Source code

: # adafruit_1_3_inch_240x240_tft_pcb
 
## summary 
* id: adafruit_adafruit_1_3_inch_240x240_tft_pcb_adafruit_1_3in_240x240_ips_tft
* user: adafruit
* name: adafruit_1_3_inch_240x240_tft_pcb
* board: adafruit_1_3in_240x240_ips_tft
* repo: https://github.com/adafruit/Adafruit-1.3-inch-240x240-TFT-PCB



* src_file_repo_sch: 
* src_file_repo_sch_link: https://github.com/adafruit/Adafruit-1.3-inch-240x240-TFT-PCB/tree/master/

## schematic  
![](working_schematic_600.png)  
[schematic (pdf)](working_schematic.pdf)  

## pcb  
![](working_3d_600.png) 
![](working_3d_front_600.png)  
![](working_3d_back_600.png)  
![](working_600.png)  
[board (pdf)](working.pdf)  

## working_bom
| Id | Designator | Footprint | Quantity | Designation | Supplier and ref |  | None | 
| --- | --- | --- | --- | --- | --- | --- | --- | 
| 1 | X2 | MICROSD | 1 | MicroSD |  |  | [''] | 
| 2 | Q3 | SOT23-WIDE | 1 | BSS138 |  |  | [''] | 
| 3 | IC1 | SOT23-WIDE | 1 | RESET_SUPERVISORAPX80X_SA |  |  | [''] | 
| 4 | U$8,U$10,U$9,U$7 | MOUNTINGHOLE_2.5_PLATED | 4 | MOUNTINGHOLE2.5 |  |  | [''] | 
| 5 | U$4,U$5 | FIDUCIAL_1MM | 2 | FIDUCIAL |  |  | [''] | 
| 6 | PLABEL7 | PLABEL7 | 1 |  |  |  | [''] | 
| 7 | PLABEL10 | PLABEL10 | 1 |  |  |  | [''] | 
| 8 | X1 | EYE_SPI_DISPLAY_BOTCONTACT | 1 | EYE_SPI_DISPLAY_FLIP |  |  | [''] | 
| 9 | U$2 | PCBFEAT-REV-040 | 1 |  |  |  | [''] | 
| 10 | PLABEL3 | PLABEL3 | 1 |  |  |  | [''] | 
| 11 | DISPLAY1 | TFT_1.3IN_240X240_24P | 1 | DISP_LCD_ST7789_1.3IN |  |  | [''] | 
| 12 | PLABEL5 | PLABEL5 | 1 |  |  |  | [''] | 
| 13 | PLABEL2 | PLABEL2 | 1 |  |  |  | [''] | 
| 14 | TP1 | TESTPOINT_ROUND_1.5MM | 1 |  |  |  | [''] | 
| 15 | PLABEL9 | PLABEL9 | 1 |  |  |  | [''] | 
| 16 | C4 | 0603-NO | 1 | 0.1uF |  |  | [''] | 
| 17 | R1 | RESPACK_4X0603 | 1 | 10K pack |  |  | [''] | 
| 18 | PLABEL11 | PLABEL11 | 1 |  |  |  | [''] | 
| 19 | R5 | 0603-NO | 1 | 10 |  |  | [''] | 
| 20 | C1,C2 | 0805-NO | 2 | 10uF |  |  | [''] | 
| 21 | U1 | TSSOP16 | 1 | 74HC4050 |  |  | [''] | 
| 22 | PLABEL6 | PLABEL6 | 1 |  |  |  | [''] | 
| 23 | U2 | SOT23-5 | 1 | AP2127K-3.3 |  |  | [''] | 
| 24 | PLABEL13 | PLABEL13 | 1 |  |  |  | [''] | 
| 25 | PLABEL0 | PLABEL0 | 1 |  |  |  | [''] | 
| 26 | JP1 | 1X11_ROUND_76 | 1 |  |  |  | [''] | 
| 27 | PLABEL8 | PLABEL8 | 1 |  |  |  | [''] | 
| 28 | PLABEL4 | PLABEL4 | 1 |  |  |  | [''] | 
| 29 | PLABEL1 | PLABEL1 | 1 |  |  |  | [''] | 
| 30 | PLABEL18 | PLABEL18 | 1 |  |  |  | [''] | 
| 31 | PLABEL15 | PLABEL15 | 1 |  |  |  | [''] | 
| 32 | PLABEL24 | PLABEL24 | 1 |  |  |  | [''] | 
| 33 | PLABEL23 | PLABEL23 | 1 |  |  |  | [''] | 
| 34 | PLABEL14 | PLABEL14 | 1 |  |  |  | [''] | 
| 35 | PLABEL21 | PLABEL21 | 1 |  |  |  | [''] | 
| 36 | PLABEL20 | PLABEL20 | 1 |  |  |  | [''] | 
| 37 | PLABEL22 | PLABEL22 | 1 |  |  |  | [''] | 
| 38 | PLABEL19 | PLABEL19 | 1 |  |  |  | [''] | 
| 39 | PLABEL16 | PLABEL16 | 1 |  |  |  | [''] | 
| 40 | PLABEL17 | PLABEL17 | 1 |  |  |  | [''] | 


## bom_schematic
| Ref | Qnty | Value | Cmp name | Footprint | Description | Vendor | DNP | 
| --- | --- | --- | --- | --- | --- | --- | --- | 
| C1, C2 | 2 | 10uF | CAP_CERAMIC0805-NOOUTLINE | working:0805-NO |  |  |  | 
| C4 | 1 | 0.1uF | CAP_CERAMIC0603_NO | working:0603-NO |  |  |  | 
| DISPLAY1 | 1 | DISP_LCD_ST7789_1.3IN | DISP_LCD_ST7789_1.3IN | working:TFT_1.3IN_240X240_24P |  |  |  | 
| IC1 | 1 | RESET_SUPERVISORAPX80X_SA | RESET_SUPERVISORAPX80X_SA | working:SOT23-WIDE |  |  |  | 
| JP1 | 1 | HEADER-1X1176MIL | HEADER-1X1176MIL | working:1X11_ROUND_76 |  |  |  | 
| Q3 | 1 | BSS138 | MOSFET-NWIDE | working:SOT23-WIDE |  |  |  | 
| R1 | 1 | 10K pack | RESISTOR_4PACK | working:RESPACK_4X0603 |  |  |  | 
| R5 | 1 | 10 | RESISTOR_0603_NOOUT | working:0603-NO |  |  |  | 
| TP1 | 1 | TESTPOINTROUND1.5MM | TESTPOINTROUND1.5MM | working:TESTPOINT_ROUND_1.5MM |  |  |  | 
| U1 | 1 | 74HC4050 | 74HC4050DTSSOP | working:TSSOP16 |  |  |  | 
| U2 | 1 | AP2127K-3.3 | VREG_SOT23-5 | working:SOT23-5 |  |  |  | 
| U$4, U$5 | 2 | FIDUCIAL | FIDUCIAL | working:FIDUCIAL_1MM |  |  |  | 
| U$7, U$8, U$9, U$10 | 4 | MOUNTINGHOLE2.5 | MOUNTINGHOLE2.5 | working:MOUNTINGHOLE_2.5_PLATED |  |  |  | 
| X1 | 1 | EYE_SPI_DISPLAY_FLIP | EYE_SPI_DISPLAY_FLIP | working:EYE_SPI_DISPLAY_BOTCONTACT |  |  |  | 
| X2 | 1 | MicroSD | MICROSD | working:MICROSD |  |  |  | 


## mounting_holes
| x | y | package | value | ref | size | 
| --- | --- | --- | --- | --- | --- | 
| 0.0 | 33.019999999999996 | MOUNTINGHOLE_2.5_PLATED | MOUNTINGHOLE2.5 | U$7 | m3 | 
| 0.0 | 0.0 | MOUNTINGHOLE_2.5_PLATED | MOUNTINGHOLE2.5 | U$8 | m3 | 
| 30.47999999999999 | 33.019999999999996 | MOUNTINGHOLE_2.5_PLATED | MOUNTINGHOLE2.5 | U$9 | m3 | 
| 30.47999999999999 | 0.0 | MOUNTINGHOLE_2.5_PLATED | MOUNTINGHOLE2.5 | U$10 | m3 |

Goal of the exercise:
Set down all of the entries again, keeping every line exactly as it is.

Answer area:
Source code

: # adafruit_1_3_inch_240x240_tft_pcb
 
## summary 
* id: adafruit_adafruit_1_3_inch_240x240_tft_pcb_adafruit_1_3in_240x240_ips_tft
* user: adafruit
* name: adafruit_1_3_inch_240x240_tft_pcb
* board: adafruit_1_3in_240x240_ips_tft
* repo: https://github.com/adafruit/Adafruit-1.3-inch-240x240-TFT-PCB



* src_file_repo_sch: 
* src_file_repo_sch_link: https://github.com/adafruit/Adafruit-1.3-inch-240x240-TFT-PCB/tree/master/

## schematic  
![](working_schematic_600.png)  
[schematic (pdf)](working_schematic.pdf)  

## pcb  
![](working_3d_600.png) 
![](working_3d_front_600.png)  
![](working_3d_back_600.png)  
![](working_600.png)  
[board (pdf)](working.pdf)  

## working_bom
| Id | Designator | Footprint | Quantity | Designation | Supplier and ref |  | None | 
| --- | --- | --- | --- | --- | --- | --- | --- | 
| 1 | X2 | MICROSD | 1 | MicroSD |  |  | [''] | 
| 2 | Q3 | SOT23-WIDE | 1 | BSS138 |  |  | [''] | 
| 3 | IC1 | SOT23-WIDE | 1 | RESET_SUPERVISORAPX80X_SA |  |  | [''] | 
| 4 | U$8,U$10,U$9,U$7 | MOUNTINGHOLE_2.5_PLATED | 4 | MOUNTINGHOLE2.5 |  |  | [''] | 
| 5 | U$4,U$5 | FIDUCIAL_1MM | 2 | FIDUCIAL |  |  | [''] | 
| 6 | PLABEL7 | PLABEL7 | 1 |  |  |  | [''] | 
| 7 | PLABEL10 | PLABEL10 | 1 |  |  |  | [''] | 
| 8 | X1 | EYE_SPI_DISPLAY_BOTCONTACT | 1 | EYE_SPI_DISPLAY_FLIP |  |  | [''] | 
| 9 | U$2 | PCBFEAT-REV-040 | 1 |  |  |  | [''] | 
| 10 | PLABEL3 | PLABEL3 | 1 |  |  |  | [''] | 
| 11 | DISPLAY1 | TFT_1.3IN_240X240_24P | 1 | DISP_LCD_ST7789_1.3IN |  |  | [''] | 
| 12 | PLABEL5 | PLABEL5 | 1 |  |  |  | [''] | 
| 13 | PLABEL2 | PLABEL2 | 1 |  |  |  | [''] | 
| 14 | TP1 | TESTPOINT_ROUND_1.5MM | 1 |  |  |  | [''] | 
| 15 | PLABEL9 | PLABEL9 | 1 |  |  |  | [''] | 
| 16 | C4 | 0603-NO | 1 | 0.1uF |  |  | [''] | 
| 17 | R1 | RESPACK_4X0603 | 1 | 10K pack |  |  | [''] | 
| 18 | PLABEL11 | PLABEL11 | 1 |  |  |  | [''] | 
| 19 | R5 | 0603-NO | 1 | 10 |  |  | [''] | 
| 20 | C1,C2 | 0805-NO | 2 | 10uF |  |  | [''] | 
| 21 | U1 | TSSOP16 | 1 | 74HC4050 |  |  | [''] | 
| 22 | PLABEL6 | PLABEL6 | 1 |  |  |  | [''] | 
| 23 | U2 | SOT23-5 | 1 | AP2127K-3.3 |  |  | [''] | 
| 24 | PLABEL13 | PLABEL13 | 1 |  |  |  | [''] | 
| 25 | PLABEL0 | PLABEL0 | 1 |  |  |  | [''] | 
| 26 | JP1 | 1X11_ROUND_76 | 1 |  |  |  | [''] | 
| 27 | PLABEL8 | PLABEL8 | 1 |  |  |  | [''] | 
| 28 | PLABEL4 | PLABEL4 | 1 |  |  |  | [''] | 
| 29 | PLABEL1 | PLABEL1 | 1 |  |  |  | [''] | 
| 30 | PLABEL18 | PLABEL18 | 1 |  |  |  | [''] | 
| 31 | PLABEL15 | PLABEL15 | 1 |  |  |  | [''] | 
| 32 | PLABEL24 | PLABEL24 | 1 |  |  |  | [''] | 
| 33 | PLABEL23 | PLABEL23 | 1 |  |  |  | [''] | 
| 34 | PLABEL14 | PLABEL14 | 1 |  |  |  | [''] | 
| 35 | PLABEL21 | PLABEL21 | 1 |  |  |  | [''] | 
| 36 | PLABEL20 | PLABEL20 | 1 |  |  |  | [''] | 
| 37 | PLABEL22 | PLABEL22 | 1 |  |  |  | [''] | 
| 38 | PLABEL19 | PLABEL19 | 1 |  |  |  | [''] | 
| 39 | PLABEL16 | PLABEL16 | 1 |  |  |  | [''] | 
| 40 | PLABEL17 | PLABEL17 | 1 |  |  |  | [''] | 


## bom_schematic
| Ref | Qnty | Value | Cmp name | Footprint | Description | Vendor | DNP | 
| --- | --- | --- | --- | --- | --- | --- | --- | 
| C1, C2 | 2 | 10uF | CAP_CERAMIC0805-NOOUTLINE | working:0805-NO |  |  |  | 
| C4 | 1 | 0.1uF | CAP_CERAMIC0603_NO | working:0603-NO |  |  |  | 
| DISPLAY1 | 1 | DISP_LCD_ST7789_1.3IN | DISP_LCD_ST7789_1.3IN | working:TFT_1.3IN_240X240_24P |  |  |  | 
| IC1 | 1 | RESET_SUPERVISORAPX80X_SA | RESET_SUPERVISORAPX80X_SA | working:SOT23-WIDE |  |  |  | 
| JP1 | 1 | HEADER-1X1176MIL | HEADER-1X1176MIL | working:1X11_ROUND_76 |  |  |  | 
| Q3 | 1 | BSS138 | MOSFET-NWIDE | working:SOT23-WIDE |  |  |  | 
| R1 | 1 | 10K pack | RESISTOR_4PACK | working:RESPACK_4X0603 |  |  |  | 
| R5 | 1 | 10 | RESISTOR_0603_NOOUT | working:0603-NO |  |  |  | 
| TP1 | 1 | TESTPOINTROUND1.5MM | TESTPOINTROUND1.5MM | working:TESTPOINT_ROUND_1.5MM |  |  |  | 
| U1 | 1 | 74HC4050 | 74HC4050DTSSOP | working:TSSOP16 |  |  |  | 
| U2 | 1 | AP2127K-3.3 | VREG_SOT23-5 | working:SOT23-5 |  |  |  | 
| U$4, U$5 | 2 | FIDUCIAL | FIDUCIAL | working:FIDUCIAL_1MM |  |  |  | 
| U$7, U$8, U$9, U$10 | 4 | MOUNTINGHOLE2.5 | MOUNTINGHOLE2.5 | working:MOUNTINGHOLE_2.5_PLATED |  |  |  | 
| X1 | 1 | EYE_SPI_DISPLAY_FLIP | EYE_SPI_DISPLAY_FLIP | working:EYE_SPI_DISPLAY_BOTCONTACT |  |  |  | 
| X2 | 1 | MicroSD | MICROSD | working:MICROSD |  |  |  | 


## mounting_holes
| x | y | package | value | ref | size | 
| --- | --- | --- | --- | --- | --- | 
| 0.0 | 33.019999999999996 | MOUNTINGHOLE_2.5_PLATED | MOUNTINGHOLE2.5 | U$7 | m3 | 
| 0.0 | 0.0 | MOUNTINGHOLE_2.5_PLATED | MOUNTINGHOLE2.5 | U$8 | m3 | 
| 30.47999999999999 | 33.019999999999996 | MOUNTINGHOLE_2.5_PLATED | MOUNTINGHOLE2.5 | U$9 | m3 | 
| 30.47999999999999 | 0.0 | MOUNTINGHOLE_2.5_PLATED | MOUNTINGHOLE2.5 | U$10 | m3 |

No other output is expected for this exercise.